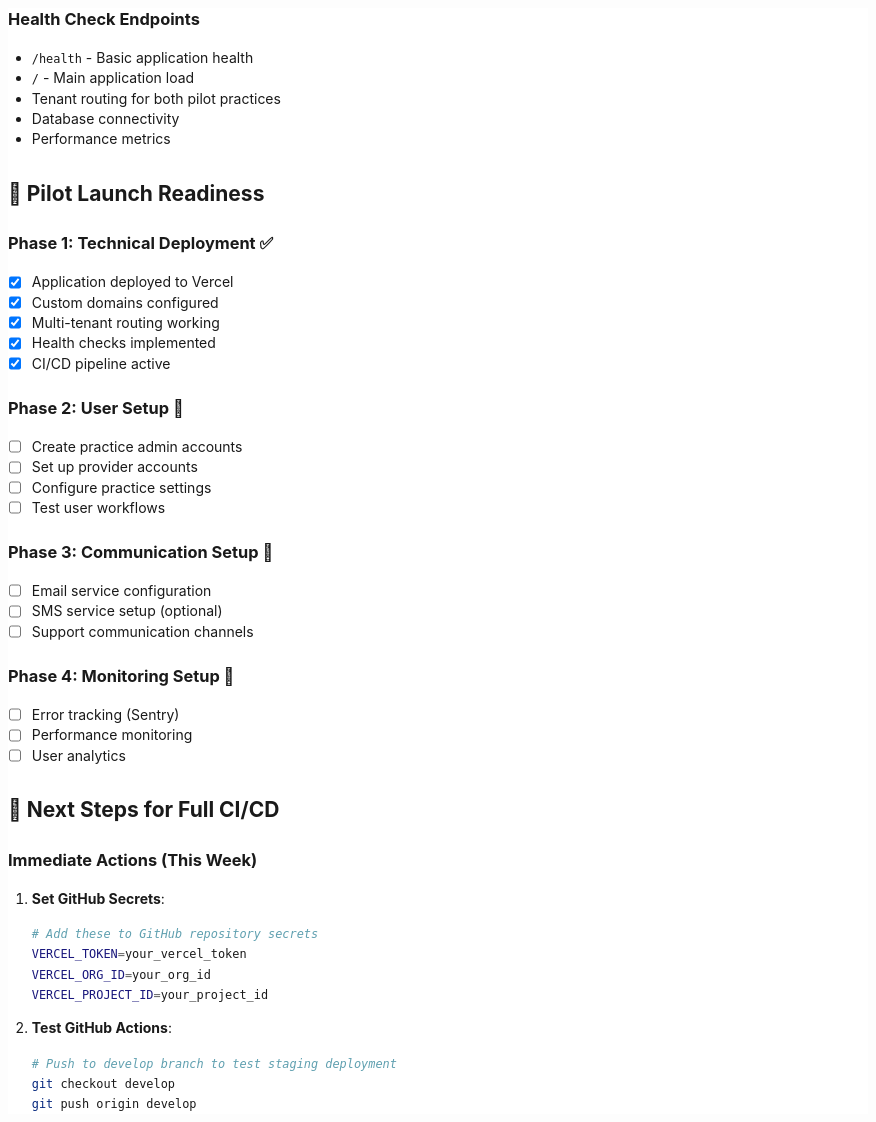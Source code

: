 ### **Health Check Endpoints**
- `/health` - Basic application health
- `/` - Main application load
- Tenant routing for both pilot practices
- Database connectivity
- Performance metrics

## 🎯 **Pilot Launch Readiness**

### **Phase 1: Technical Deployment** ✅
- [x] Application deployed to Vercel
- [x] Custom domains configured
- [x] Multi-tenant routing working
- [x] Health checks implemented
- [x] CI/CD pipeline active

### **Phase 2: User Setup** 🔄
- [ ] Create practice admin accounts
- [ ] Set up provider accounts
- [ ] Configure practice settings
- [ ] Test user workflows

### **Phase 3: Communication Setup** 🔄
- [ ] Email service configuration
- [ ] SMS service setup (optional)
- [ ] Support communication channels

### **Phase 4: Monitoring Setup** 🔄
- [ ] Error tracking (Sentry)
- [ ] Performance monitoring
- [ ] User analytics

## 🚨 **Next Steps for Full CI/CD**

### **Immediate Actions (This Week)**
1. **Set GitHub Secrets**:
   ```bash
   # Add these to GitHub repository secrets
   VERCEL_TOKEN=your_vercel_token
   VERCEL_ORG_ID=your_org_id
   VERCEL_PROJECT_ID=your_project_id
   ```

2. **Test GitHub Actions**:
   ```bash
   # Push to develop branch to test staging deployment
   git checkout develop
   git push origin develop
   ```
--
» **EXERCISE AIM**
Using the records above, write out exactly the lines between the one holding "- Tenant routing for both pilot practices" and the one holding "- [x] Custom domains configured", inclusive; leave everything else out.

» **OUTPUT OF THE EXERCISE**
- Tenant routing for both pilot practices
- Database connectivity
- Performance metrics

## 🎯 **Pilot Launch Readiness**

### **Phase 1: Technical Deployment** ✅
- [x] Application deployed to Vercel
- [x] Custom domains configured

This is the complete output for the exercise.